## Rendered images with source text

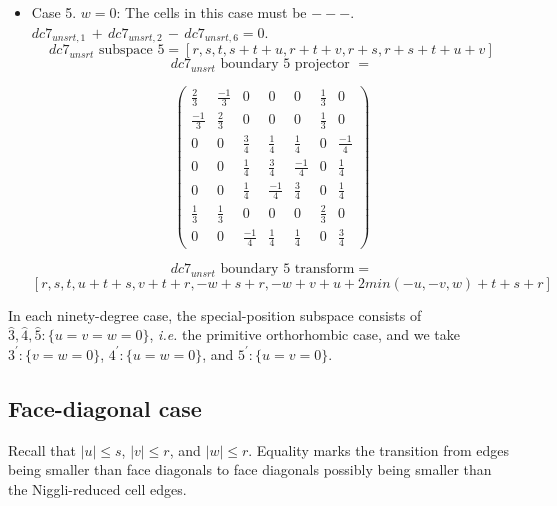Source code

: \documentclass[preprint]{iucr}              %
\begin{document}
{\begin{itemize}
{      \[dc7_{unsrt} \text{ boundary 4 transform}=\]
      \[ [r,s,t,u+t+s,-v+t+r,w+s+r,w-v+u+2 min(-u,v,-w)+t+s+r]\]
      
     }
     \item{Case 5. $w=0$:  The cells in this case must be $---$.\\
     $dc7_{unsrt,1}\,+\,dc7_{unsrt,2}\,-\,dc7_{unsrt,6}=0$.
     \[dc7_{unsrt} \text{ subspace 5}=[r,s,t,s+t+u,r+t+v,r+s,r+s+t+u+v]\]
     \[dc7_{unsrt} \text{ boundary 5 projector } =\]
\begin{center}
\begin{equation*}
\begin{pmatrix}
\frac{2}{3}&\frac{-1}{3}&0&0&0&\frac{1}{3}&0\\[.25em]
\frac{-1}{3}&\frac{2}{3}&0&0&0&\frac{1}{3}&0\\[.25em]
0&0&\frac{3}{4}&\frac{1}{4}&\frac{1}{4}&0&\frac{-1}{4}\\[.25em]
0&0&\frac{1}{4}&\frac{3}{4}&\frac{-1}{4}&0&\frac{1}{4}\\[.25em]
0&0&\frac{1}{4}&\frac{-1}{4}&\frac{3}{4}&0&\frac{1}{4}\\[.25em]
\frac{1}{3}&\frac{1}{3}&0&0&0&\frac{2}{3}&0\\[.25em]
0&0&\frac{-1}{4}&\frac{1}{4}&\frac{1}{4}&0&\frac{3}{4}
\end{pmatrix}
\end{equation*}
\end{center}


      \[dc7_{unsrt} \text{ boundary 5 transform}=\]
      \[[r,s,t,u+t+s,v+t+r,-w+s+r,-w+v+u+2 min(-u,-v,w)+t+s+r]\]
     }
 \end{itemize}
 
 In each ninety-degree case, the special-position subspace consists of $\hat{3}, \hat{4}, \hat{5}\!: \{u = v = w = 0\}$,
{\it i.e.} the primitive orthorhombic case, and we take
$3^\prime\!: \{v = w = 0\}$, $4^\prime\!: \{u = w = 0\}$, and $5^\prime\!: \{u = v = 0\}$.


\subsection{Face-diagonal  case}
 
 Recall that $|u| \leq s$, $|v| \leq r$, and $|w| \leq r$.  Equality marks
 the transition from edges being smaller than face diagonals to face diagonals
 possibly being smaller than the Niggli-reduced cell edges.


}
\end{document}
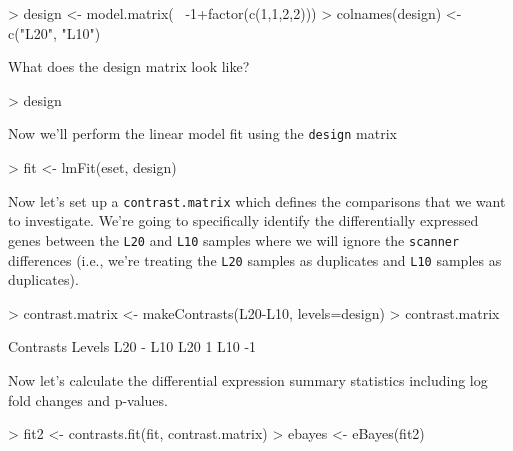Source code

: \documentclass[12pt]{article}
\newcommand{\code}[1]{{\texttt{#1}}}
\begin{document}
\begin{Schunk}
\begin{Sinput}
> design <- model.matrix(~ -1+factor(c(1,1,2,2)))
> colnames(design) <- c("L20", "L10")
\end{Sinput}
\end{Schunk}

What does the design matrix look like?

\begin{Schunk}
\begin{Sinput}
> design
\end{Sinput}
\end{Schunk}

Now we'll perform the linear model fit using the \code{design} matrix

\begin{Schunk}
\begin{Sinput}
> fit <- lmFit(eset, design)
\end{Sinput}
\end{Schunk}

Now let's set up a \code{contrast.matrix} which defines the comparisons that we want to investigate.  We're going to specifically identify the differentially expressed genes between the \code{L20} and \code{L10} samples where we will ignore the \code{scanner} differences (i.e., we're treating the \code{L20} samples as duplicates and \code{L10} samples as duplicates).

\begin{Schunk}
\begin{Sinput}
> contrast.matrix <- makeContrasts(L20-L10, levels=design)
> contrast.matrix
\end{Sinput}
\begin{Soutput}
      Contrasts
Levels L20 - L10
   L20         1
   L10        -1
\end{Soutput}
\end{Schunk}

Now let's calculate the differential expression summary statistics including log fold changes and p-values.

\begin{Schunk}
\begin{Sinput}
> fit2 <- contrasts.fit(fit, contrast.matrix)
> ebayes <- eBayes(fit2)
\end{Sinput}
\end{Schunk}
\end{document}
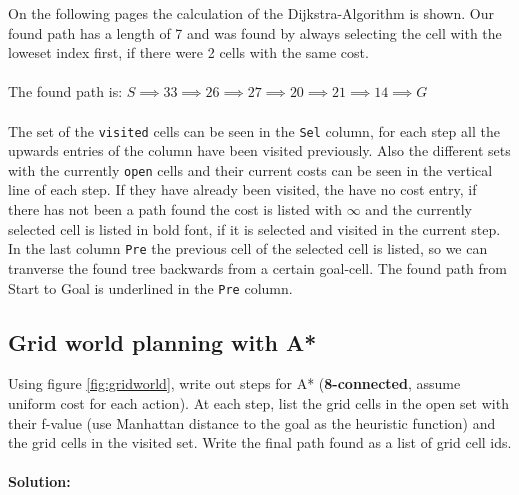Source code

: \documentclass[letta4 paper]{article}
\numberwithin{equation}{section}
\newcommand{\0}{\mathbf{0}}
\begin{document}
	On the following pages the calculation of the Dijkstra-Algorithm is shown. Our found path has a length of 7 and was found by always selecting the cell with the loweset index first, if there were 2 cells with the same cost.
	\\
	\\
	The found path is: $S \implies 33 \implies 26 \implies 27 \implies 20 \implies 21 \implies 14 \implies G$
	\\
	\\
	The set of the \texttt{visited} cells can be seen in the \texttt{Sel} column, for each step all the upwards entries of the column have been visited previously. Also the different sets with the currently \texttt{open} cells and their current costs can be seen in the vertical line of each step. If they have already been visited, the have no cost entry, if there has not been a path found the cost is listed with $\infty$ and the currently selected cell is listed in bold font, if it is selected and visited in the current step. \\
	In the last column \texttt{Pre} the previous cell of the selected cell is listed, so we can tranverse the found tree backwards from a certain goal-cell. The found path from Start to Goal is underlined in the \texttt{Pre} column. 
	
	
	
	\newpage
	
	\subsection{Grid world planning with A*}
	Using figure \ref{fig:gridworld}, write out steps for A* (\textbf{8-connected}, assume uniform cost for each action). At each step, list the grid cells in the open set with their f-value (use Manhattan distance to the goal as the heuristic function) and the grid cells in the visited set. Write the final path found as a list of grid cell ids.\\
	\\
	\textbf{Solution:}\\
	
\end{document}
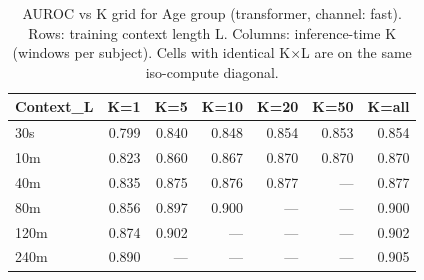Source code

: \begin{table}[ht]
\centering
\caption{AUROC vs K grid for Age group (transformer, channel: fast). Rows: training context length L. Columns: inference-time K (windows per subject). Cells with identical K×L are on the same iso-compute diagonal.}
\label{tab:kgrid_age_class_transformer_fast}
\begin{tabular}{lrrrrrr}
\toprule
Context_L & K=1 & K=5 & K=10 & K=20 & K=50 & K=all \\
\midrule
30s & 0.799 & 0.840 & 0.848 & 0.854 & 0.853 & 0.854 \\
10m & 0.823 & 0.860 & 0.867 & 0.870 & 0.870 & 0.870 \\
40m & 0.835 & 0.875 & 0.876 & 0.877 & — & 0.877 \\
80m & 0.856 & 0.897 & 0.900 & — & — & 0.900 \\
120m & 0.874 & 0.902 & — & — & — & 0.902 \\
240m & 0.890 & — & — & — & — & 0.905 \\
\bottomrule
\end{tabular}
\end{table}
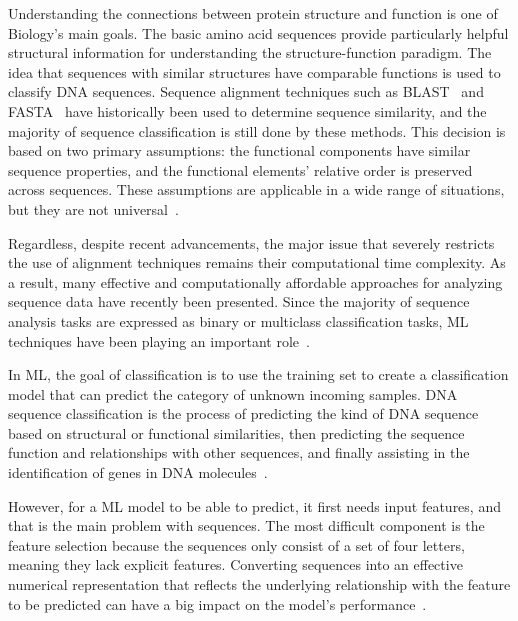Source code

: Understanding the connections between protein structure and function is one of Biology's main goals. The basic amino acid sequences provide particularly helpful structural information for understanding the structure-function paradigm. The idea that sequences with similar structures have comparable functions is used to classify \gls{DNA} sequences. Sequence alignment techniques such as BLAST~\cite{Altschul1990BasicTool} and FASTA~\cite{Pearson1988ImprovedComparison} have historically been used to determine sequence similarity, and the majority of sequence classification is still done by these methods. This decision is based on two primary assumptions: the functional components have similar sequence properties, and the functional elements' relative order is preserved across sequences. These assumptions are applicable in a wide range of situations, but they are not universal~\cite{LoBosco2017DeepClassification}.

Regardless, despite recent advancements, the major issue that severely restricts the use of alignment techniques remains their computational time complexity. As a result, many effective and computationally affordable approaches for analyzing sequence data have recently been presented. Since the majority of sequence analysis tasks are expressed as binary or multiclass classification tasks, \gls{ML} techniques have been playing an important role~\cite{Liu2017BioSeq-Analysis:Approaches}.

In \gls{ML}, the goal of classification is to use the training set to create a classification model that can predict the category of unknown incoming samples. \gls{DNA} sequence classification is the process of predicting the kind of \gls{DNA} sequence based on structural or functional similarities, then predicting the sequence function and relationships with other sequences, and finally assisting in the identification of genes in \gls{DNA} molecules~\cite{Yang2020ReviewDNA}.

However, for a \gls{ML} model to be able to predict, it first needs input features, and that is the main problem with sequences. The most difficult component is the feature selection because the sequences only consist of a set of four letters, meaning they lack explicit features. Converting sequences into an effective numerical representation that reflects the underlying relationship with the feature to be predicted can have a big impact on the model's performance~\cite{LoBosco2017DeepClassification,Chen2019ILearn:Data}.

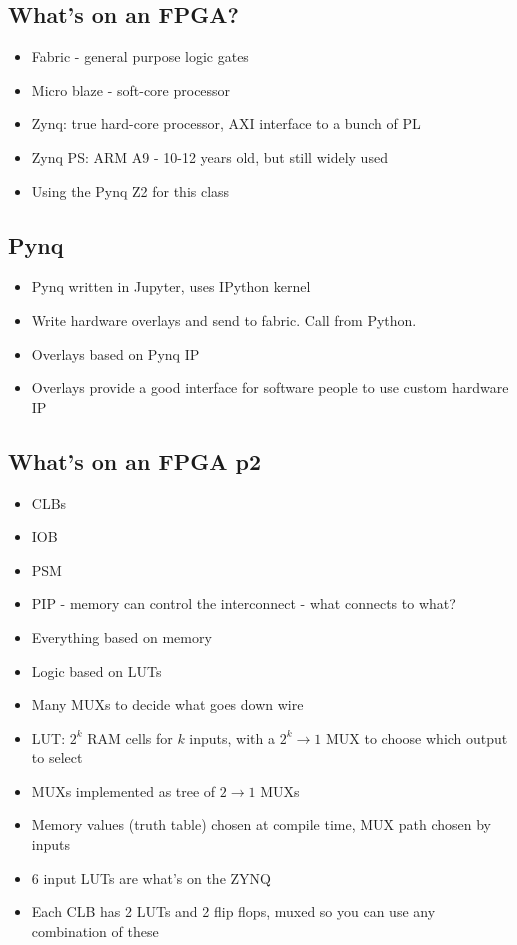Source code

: \documentclass[12pt, letter]{article}
\begin{document}
\subsection*{What's on an FPGA?}
\begin{itemize}
	\item Fabric - general purpose logic gates
	\item Micro blaze - soft-core processor
	\item Zynq: true hard-core processor, AXI interface to a bunch of \ac{PL}
	\item Zynq \ac{PS}: ARM A9 - 10-12 years old, but still widely used
	\item Using the Pynq Z2 for this class
\end{itemize}

\subsection*{Pynq}
\begin{itemize}
	\item Pynq written in Jupyter, uses IPython kernel
	\item Write hardware overlays and send to fabric. Call from Python.
	\item Overlays based on Pynq IP
	\item Overlays provide a good interface for software people to use custom hardware IP
\end{itemize}

\subsection*{What's on an FPGA p2}
\begin{itemize}
	\item \acp{CLB}
	\item \ac{IOB}
	\item \ac{PSM}
	\item \ac{PIP} - memory can control the interconnect - what connects to what?
	\item Everything based on memory
	\item Logic based on \acp{LUT}
	\item Many \acp{MUX} to decide what goes down wire
	\item \ac{LUT}: $2^{k}$ RAM cells for $k$ inputs, with a $2^{k} \to 1$ \ac{MUX} to choose which output to select
	\item \acp{MUX} implemented as tree of $2\to 1$ \acp{MUX}
	\item Memory values (truth table) chosen at compile time, \ac{MUX} path chosen by inputs
	\item 6 input \acp{LUT} are what's on the ZYNQ
	\item Each \ac{CLB} has 2 \acp{LUT} and 2 flip flops, muxed so you can use any combination of these
\end{itemize}
\end{document}
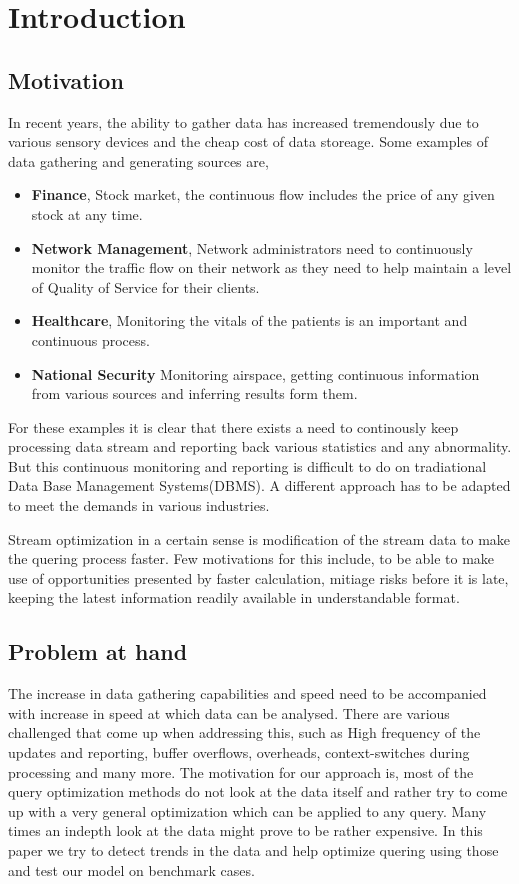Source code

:\chapter{Introduction}
\label{chapter:Introduction}
\thispagestyle{myheadings}

\section{Motivation}
\label{sec:Motivation}
In recent years, the ability to gather data has increased tremendously due to various sensory devices and the cheap cost of data storeage. Some examples of data gathering and generating sources are,
\begin{itemize}
\item \textbf{Finance}, Stock market, the continuous flow includes the price of any given stock at any time. 
\item \textbf{Network Management}, Network administrators need to continuously monitor the traffic flow on their network as they need to help maintain a level of Quality of Service for their clients.
\item \textbf{Healthcare}, Monitoring the vitals of the patients is an important and continuous process. 
\item \textbf{National Security} Monitoring airspace, getting continuous information from various sources and inferring results form them.
\end{itemize} 
For these examples it is clear that there exists a need to continously keep processing data stream and reporting back various statistics and any abnormality. But this continuous monitoring and reporting is difficult to do on tradiational Data Base Management Systems(DBMS). A different approach has to be adapted to meet the demands in various industries.
\par Stream optimization in a certain sense is modification of the stream data to make the quering process faster. Few motivations for this include, to be able to make use of opportunities presented by faster calculation, mitiage risks before it is late, keeping the latest information readily available in understandable format.

\section{Problem at hand}
\label{sec:Problem at hand}
\par The increase in data gathering capabilities and speed need to be accompanied with increase in speed at which data can be analysed. There are various challenged that come up when addressing this, such as High frequency of the updates and reporting, buffer overflows, overheads, context-switches during processing and many more. The motivation for our approach is, most of the query optimization methods do not look at the data itself and rather try to come up with a very general optimization which can be applied to any query. Many times an indepth look at the data might prove to be rather expensive. In this paper we try to detect trends in the data and help optimize quering using those and test our model on benchmark cases.

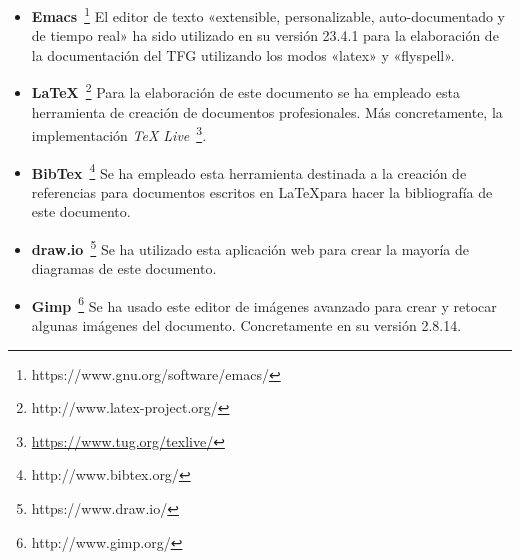 \begin{itemize}
  \item \textbf{Emacs}~\footnote{https://www.gnu.org/software/emacs/} El editor de texto
    «extensible, personalizable, auto-documentado y de tiempo real» ha sido utilizado en su versión
    23.4.1 para la elaboración de la documentación del \acs{TFG} utilizando los modos «latex» y
    «flyspell».

  \item \textbf{\LaTeX}~\footnote{http://www.latex-project.org/} Para la elaboración de este
    documento se ha empleado esta herramienta de creación de documentos profesionales. Más
    concretamente, la implementación \textit{TeX
      Live}~\footnote{\url{https://www.tug.org/texlive/}}.

  \item \textbf{BibTex}~\footnote{http://www.bibtex.org/} Se ha empleado esta herramienta destinada
    a la creación de referencias para documentos escritos en \LaTeX para hacer la bibliografía de
    este documento.

  \item \textbf{draw.io}~\footnote{https://www.draw.io/} Se ha utilizado esta aplicación web para
    crear la mayoría de diagramas de este documento.

  \item \textbf{Gimp}~\footnote{http://www.gimp.org/} Se ha usado este editor de imágenes avanzado
    para crear y retocar algunas imágenes del documento. Concretamente en su versión 2.8.14.

\end{itemize}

## EXERCISE AIM
Out of the data above, return each line where the word "listed" can be found.

## EXERCISE OUTPUT
	The set of the \texttt{visited} cells can be seen in the \texttt{Sel} column, for each step all the upwards entries of the column have been visited previously. Also the different sets with the currently \texttt{open} cells and their current costs can be seen in the vertical line of each step. If they have already been visited, the have no cost entry, if there has not been a path found the cost is listed with $\infty$ and the currently selected cell is listed in bold font, if it is selected and visited in the current step. \\
	In the last column \texttt{Pre} the previous cell of the selected cell is listed, so we can tranverse the found tree backwards from a certain goal-cell. The found path from Start to Goal is underlined in the \texttt{Pre} column. 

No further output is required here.